地緣政治外的空間,我們在影像黑洞裡歌舞:自由巴勒斯坦短片輯/放映週報

撰稿/翁皓怡

劇照提供/台灣國際女性影展

 

〇、Dear__

在影展做節目不外乎談片、邀片、收受影像素材,今年台灣國際女性影展在「戰無稍息:不安份的明日記憶 Everyday Battlefield」單元下策劃了「這(不)是巴勒斯坦的__ Notes on a Free Palestine」子單元。其中「自由巴勒斯坦短片輯」(#FreePalestine Shorts)選映多部紀錄、實驗短片,這些影片的版權大多就在藝術家/導演本人手上,亦有的短片由當地草根女性電影組織製作出品。和這些草根、本土的創作者通信,和與許多所謂「片商大片」洽談版權的過程很不一樣。記得一日,我們急著確定片單,催收資料以利放映素材準備,我多次去信握有某部片國際發行權的電影組織,著急於他們會不會突然杳無音信,我們就要「掉了」一部片。所幸不久後對方回信和我確認,信中提及:他們很不好意思延誤了,組織成員甫度過一週前加薩走廊的轟炸。看著電腦螢幕前的信息,我突然感覺一切離我既遠,又無比地近。

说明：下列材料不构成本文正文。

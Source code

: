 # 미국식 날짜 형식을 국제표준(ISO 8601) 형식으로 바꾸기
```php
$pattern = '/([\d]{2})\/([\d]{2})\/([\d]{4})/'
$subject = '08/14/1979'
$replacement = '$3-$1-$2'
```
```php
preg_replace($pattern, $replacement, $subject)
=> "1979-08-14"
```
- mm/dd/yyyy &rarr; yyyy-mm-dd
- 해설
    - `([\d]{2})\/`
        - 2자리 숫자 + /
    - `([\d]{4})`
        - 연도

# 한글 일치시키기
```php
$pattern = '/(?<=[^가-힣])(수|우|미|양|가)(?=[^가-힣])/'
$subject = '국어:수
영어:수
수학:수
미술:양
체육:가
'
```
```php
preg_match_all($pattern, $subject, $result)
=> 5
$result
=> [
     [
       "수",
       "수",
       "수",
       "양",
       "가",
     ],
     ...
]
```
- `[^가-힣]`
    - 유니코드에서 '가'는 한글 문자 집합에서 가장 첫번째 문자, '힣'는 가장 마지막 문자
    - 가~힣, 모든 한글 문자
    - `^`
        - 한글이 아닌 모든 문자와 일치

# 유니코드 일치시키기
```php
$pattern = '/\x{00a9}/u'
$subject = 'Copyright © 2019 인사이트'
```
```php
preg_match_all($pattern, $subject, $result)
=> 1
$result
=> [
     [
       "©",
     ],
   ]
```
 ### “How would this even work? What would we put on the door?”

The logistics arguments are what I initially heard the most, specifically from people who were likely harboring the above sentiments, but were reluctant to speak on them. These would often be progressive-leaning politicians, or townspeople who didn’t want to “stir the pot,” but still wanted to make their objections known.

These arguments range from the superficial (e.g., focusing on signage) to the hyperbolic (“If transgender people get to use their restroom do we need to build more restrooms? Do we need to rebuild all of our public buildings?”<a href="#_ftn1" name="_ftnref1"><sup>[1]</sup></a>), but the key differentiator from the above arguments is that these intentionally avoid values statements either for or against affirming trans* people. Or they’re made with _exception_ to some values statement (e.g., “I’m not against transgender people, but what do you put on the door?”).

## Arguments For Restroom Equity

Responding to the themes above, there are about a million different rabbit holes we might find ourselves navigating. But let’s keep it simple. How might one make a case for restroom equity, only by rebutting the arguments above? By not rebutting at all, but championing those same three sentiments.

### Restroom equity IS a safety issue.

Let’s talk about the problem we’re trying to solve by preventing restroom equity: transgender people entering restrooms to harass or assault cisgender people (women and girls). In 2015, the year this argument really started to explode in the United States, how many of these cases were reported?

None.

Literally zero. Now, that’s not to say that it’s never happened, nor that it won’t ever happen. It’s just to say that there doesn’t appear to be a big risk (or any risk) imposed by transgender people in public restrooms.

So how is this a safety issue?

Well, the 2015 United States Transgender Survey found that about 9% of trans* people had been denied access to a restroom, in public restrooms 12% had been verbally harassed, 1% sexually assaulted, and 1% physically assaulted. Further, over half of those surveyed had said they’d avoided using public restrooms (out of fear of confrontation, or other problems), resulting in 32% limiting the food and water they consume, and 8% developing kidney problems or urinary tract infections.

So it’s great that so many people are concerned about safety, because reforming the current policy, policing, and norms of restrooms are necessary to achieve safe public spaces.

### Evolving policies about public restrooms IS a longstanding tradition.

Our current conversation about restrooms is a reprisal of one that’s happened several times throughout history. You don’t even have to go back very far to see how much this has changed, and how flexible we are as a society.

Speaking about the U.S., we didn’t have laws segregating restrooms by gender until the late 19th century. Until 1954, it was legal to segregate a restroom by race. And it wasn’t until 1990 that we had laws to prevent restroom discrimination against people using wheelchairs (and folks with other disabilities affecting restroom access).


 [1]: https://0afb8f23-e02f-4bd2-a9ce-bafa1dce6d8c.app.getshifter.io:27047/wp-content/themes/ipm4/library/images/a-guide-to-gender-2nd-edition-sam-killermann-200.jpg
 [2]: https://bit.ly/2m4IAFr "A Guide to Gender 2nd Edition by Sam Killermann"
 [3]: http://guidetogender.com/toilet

由巴勒斯坦女性電影組織「Shashat Woman Cinema」出品的短片《親愛的扎伊娜》(Sard,2019)由導演扎伊娜.拉瑪丹(Zeina Ramadan)和網路上的好友影音創作者瑞漢姆在網路上互通的語音信息,以及部分動畫構成。為了離開已待不下去的加薩,瑞漢姆努力申請國外大學,但她其實也不知該走往何處。「親愛的扎伊娜」於是成為親暱的呼語,在書信、日記體電影裡,將遙遠兩端的人相繫。也好像正正透過了這樣的相互分享,兩人——尤對想離開的人——對所處地理的認知能被壓縮入這雲端通信,而清晰、通透點。《親愛的扎伊娜》中,我們看見許多鏡頭空拍城市、建築、汪洋、沙灘,這些空鏡沒有明確的地理特徵,亦無明確的觀點指涉,觀者無法完全確定是在哪、由誰拍攝、出自誰的視角。這些是瑞漢姆的家鄉嗎?還是札伊娜的?這是加薩嗎?還是瑞漢姆希冀前往的遙遠他方?這些問題使我想起巴勒斯坦導演/學者 Helga Tawil-Souri 曾提問:「如果在地緣政治學上並沒有所謂的『巴勒斯坦』,那麼『巴勒斯坦電影』還存在嗎」?(注1)如果對遠在臺灣的我們來說,巴勒斯坦、加薩走廊、以巴衝突,總像是電影裡那些空鏡,遠而無法明確地、踏實地被感受,那麼我們該怎麼觀看與理解所謂的「巴勒斯坦電影」?

在每一封邀片、談片的信件裡,所有「Dear__」的開首,逐漸成為一種類似於「親愛的札伊娜」的呼喚,我理解到我所面對的不是「影片素材」的客體,而是切身正經歷著影片內容的主體。而正如《親愛的札伊娜》中一個動畫畫面——女孩在星空中下墜——事情從來不只是「掉了一部片」的問題,而是我們怎麼在來回的通信裡、在這些穿過雲端的來往中,努力不「弄掉」任何事物:巴勒斯坦的地理、身分、巴勒斯坦電影的形貌。

本文試書寫「自由巴勒斯坦短片輯」中六部短片中所可能召喚、創造的影像身體或空間,來「定位」於我們而言可能遙遠、模糊,空景一樣存在的「巴勒斯坦」,藉以理解巴勒斯坦電影創作者/藝術家,如何通過影像媒體,抵抗另一個政體。